» Exercise requirements
For this exercise, repeat the listing below from its first line through the line containing "for Ansible operations.", exactly as written.

» Available data
● ● ● ● ●
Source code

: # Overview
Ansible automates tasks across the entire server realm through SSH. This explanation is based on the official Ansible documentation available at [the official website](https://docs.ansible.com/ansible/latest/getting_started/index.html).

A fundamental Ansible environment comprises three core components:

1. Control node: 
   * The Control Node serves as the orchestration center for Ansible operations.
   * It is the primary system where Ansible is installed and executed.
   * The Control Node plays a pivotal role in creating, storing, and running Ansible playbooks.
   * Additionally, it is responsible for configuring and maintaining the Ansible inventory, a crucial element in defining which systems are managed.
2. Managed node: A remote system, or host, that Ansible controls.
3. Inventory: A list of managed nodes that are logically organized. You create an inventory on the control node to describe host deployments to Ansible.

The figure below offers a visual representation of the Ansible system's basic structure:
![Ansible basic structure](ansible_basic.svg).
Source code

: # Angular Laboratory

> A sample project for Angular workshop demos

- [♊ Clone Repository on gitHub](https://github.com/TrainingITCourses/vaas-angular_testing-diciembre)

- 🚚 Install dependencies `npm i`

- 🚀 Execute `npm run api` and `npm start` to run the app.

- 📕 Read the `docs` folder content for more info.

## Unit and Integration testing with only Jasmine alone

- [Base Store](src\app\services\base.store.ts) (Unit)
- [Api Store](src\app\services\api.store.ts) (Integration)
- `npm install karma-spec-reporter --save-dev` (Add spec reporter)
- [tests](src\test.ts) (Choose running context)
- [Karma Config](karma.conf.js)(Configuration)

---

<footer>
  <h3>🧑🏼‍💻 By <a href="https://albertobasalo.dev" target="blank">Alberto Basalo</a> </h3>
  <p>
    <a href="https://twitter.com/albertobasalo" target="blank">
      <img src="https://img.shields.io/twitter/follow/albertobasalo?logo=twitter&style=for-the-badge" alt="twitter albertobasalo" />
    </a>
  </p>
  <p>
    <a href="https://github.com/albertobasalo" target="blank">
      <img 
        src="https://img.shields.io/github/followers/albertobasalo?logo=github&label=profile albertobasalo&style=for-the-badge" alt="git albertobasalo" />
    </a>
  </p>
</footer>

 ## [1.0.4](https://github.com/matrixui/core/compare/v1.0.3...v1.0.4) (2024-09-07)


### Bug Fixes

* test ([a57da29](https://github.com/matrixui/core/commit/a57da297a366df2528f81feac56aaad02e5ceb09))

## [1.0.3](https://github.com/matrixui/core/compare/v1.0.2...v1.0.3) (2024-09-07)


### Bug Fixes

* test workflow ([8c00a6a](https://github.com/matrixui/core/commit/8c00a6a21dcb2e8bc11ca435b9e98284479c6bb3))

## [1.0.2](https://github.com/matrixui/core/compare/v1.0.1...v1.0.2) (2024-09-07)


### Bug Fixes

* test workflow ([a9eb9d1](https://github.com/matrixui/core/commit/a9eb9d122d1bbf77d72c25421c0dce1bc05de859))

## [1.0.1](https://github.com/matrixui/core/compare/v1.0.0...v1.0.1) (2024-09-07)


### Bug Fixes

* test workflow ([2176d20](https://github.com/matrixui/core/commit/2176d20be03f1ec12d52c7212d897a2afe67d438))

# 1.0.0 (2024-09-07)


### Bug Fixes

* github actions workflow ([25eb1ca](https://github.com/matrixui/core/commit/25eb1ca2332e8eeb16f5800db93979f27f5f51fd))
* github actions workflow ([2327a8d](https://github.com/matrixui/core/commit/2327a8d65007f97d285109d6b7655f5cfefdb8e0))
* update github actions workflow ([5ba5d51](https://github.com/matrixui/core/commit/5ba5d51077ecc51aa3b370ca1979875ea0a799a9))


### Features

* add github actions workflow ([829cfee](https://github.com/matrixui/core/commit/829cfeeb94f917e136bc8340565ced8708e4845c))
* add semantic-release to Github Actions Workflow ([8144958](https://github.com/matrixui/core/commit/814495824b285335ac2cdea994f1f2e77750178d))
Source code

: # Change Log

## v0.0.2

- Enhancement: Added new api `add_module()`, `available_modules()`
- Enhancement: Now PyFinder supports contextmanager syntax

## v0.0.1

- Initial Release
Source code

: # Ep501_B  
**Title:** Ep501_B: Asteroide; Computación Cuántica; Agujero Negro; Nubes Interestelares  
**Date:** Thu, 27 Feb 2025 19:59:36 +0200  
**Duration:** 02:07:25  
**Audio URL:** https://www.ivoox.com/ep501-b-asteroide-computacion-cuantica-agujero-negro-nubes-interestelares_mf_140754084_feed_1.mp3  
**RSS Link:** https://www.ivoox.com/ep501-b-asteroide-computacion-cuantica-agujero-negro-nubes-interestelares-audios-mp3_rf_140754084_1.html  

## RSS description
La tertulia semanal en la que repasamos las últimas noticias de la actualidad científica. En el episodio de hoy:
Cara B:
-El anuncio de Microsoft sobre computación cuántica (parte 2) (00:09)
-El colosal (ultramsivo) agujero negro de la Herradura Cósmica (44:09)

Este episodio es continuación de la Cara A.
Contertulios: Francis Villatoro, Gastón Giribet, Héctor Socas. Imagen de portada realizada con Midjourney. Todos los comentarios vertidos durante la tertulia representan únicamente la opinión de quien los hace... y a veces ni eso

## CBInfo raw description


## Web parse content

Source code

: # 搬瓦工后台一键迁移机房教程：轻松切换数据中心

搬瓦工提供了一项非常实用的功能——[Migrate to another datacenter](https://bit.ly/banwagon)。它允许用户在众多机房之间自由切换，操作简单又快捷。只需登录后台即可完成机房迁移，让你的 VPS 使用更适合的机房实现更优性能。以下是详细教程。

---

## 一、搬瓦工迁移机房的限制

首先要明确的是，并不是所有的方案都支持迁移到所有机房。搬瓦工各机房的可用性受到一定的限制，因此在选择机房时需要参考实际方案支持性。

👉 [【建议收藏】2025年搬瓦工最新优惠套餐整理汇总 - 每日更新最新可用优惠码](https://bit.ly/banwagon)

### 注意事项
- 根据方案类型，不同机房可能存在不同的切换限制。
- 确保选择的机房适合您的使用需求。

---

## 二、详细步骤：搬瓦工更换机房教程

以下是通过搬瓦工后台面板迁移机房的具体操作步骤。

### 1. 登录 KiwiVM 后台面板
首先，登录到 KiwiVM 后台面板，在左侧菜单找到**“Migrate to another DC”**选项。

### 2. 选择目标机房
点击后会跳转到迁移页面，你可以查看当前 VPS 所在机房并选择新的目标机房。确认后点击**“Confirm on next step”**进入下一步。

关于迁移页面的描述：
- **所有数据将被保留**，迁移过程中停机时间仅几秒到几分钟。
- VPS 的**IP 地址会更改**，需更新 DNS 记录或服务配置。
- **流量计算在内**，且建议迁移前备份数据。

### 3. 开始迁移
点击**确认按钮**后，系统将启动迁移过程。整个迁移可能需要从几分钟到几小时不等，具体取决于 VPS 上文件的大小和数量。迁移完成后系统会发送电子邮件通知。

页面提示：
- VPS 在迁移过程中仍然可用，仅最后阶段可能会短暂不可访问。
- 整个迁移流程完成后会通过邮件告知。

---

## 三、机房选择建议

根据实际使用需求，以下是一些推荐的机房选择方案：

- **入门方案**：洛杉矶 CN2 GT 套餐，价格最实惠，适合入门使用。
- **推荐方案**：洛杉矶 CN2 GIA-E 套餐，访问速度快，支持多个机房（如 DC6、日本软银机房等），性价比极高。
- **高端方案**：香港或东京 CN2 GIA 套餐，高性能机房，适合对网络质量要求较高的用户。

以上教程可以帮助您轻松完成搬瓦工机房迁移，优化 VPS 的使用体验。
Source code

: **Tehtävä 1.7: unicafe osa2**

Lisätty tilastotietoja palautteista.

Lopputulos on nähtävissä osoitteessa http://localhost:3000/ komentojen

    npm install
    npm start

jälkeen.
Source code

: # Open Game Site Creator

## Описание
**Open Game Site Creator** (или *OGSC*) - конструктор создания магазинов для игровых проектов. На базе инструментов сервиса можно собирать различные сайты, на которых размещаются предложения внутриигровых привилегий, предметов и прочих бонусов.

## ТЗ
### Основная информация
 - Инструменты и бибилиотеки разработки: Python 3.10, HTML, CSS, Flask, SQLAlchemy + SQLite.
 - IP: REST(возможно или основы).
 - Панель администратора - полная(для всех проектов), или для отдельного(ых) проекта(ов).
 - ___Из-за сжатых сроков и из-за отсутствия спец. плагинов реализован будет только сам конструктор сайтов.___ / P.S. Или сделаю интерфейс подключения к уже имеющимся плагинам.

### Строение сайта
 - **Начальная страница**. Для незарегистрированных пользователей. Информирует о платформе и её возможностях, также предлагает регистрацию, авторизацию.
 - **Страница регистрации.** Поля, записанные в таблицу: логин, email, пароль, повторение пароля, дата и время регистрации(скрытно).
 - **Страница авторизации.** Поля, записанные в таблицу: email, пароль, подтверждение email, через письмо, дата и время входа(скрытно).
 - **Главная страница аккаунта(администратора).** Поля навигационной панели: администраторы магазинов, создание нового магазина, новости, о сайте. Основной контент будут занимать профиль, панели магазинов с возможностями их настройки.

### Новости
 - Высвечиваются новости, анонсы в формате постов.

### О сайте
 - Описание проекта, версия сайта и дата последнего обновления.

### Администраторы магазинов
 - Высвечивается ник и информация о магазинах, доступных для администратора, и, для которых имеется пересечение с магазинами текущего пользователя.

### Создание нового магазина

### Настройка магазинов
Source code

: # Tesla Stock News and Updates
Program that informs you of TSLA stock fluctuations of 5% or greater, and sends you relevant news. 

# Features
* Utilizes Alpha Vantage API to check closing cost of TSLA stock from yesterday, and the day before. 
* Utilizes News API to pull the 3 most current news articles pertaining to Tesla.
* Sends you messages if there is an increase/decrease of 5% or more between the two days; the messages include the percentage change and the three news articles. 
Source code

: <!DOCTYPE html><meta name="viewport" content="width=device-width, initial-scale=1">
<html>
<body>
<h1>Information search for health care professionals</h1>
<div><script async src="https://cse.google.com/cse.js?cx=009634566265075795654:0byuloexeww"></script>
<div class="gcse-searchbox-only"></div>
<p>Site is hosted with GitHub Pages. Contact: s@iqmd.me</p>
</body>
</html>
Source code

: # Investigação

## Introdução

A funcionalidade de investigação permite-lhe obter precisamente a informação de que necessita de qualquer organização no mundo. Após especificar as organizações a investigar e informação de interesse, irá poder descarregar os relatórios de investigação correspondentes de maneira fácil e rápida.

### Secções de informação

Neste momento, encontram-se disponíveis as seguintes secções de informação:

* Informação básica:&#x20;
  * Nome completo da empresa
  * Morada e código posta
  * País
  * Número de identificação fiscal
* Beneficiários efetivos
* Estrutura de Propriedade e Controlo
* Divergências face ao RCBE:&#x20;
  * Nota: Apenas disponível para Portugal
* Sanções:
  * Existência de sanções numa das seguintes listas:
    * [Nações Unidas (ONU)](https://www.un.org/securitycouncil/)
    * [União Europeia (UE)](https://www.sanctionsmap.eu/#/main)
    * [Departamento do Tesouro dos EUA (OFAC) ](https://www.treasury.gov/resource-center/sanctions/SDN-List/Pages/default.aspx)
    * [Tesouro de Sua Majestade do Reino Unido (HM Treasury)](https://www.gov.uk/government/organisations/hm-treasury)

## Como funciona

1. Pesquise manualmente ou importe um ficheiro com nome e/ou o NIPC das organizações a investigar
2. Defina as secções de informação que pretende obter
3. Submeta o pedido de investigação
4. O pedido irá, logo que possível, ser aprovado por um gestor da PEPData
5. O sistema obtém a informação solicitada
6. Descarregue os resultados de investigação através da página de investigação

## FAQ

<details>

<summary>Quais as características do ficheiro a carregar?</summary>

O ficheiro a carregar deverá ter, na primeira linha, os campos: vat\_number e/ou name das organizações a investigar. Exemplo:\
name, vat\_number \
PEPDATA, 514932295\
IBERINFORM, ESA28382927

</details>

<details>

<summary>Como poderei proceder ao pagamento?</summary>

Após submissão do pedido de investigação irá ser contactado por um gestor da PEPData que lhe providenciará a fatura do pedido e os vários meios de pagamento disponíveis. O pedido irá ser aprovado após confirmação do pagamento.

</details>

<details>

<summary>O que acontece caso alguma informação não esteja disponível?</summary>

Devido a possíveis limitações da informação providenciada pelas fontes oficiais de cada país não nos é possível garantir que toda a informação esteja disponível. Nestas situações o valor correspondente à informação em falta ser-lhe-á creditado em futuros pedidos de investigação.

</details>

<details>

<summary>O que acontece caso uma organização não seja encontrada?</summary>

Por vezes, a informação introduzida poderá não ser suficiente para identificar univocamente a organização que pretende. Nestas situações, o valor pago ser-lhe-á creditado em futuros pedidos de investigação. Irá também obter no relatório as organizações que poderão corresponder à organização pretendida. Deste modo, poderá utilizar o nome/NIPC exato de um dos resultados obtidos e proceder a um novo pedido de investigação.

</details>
● ● ● ● ●
» Final answer
Source code

: # Overview
Ansible automates tasks across the entire server realm through SSH. This explanation is based on the official Ansible documentation available at [the official website](https://docs.ansible.com/ansible/latest/getting_started/index.html).

A fundamental Ansible environment comprises three core components:

1. Control node: 
   * The Control Node serves as the orchestration center for Ansible operations.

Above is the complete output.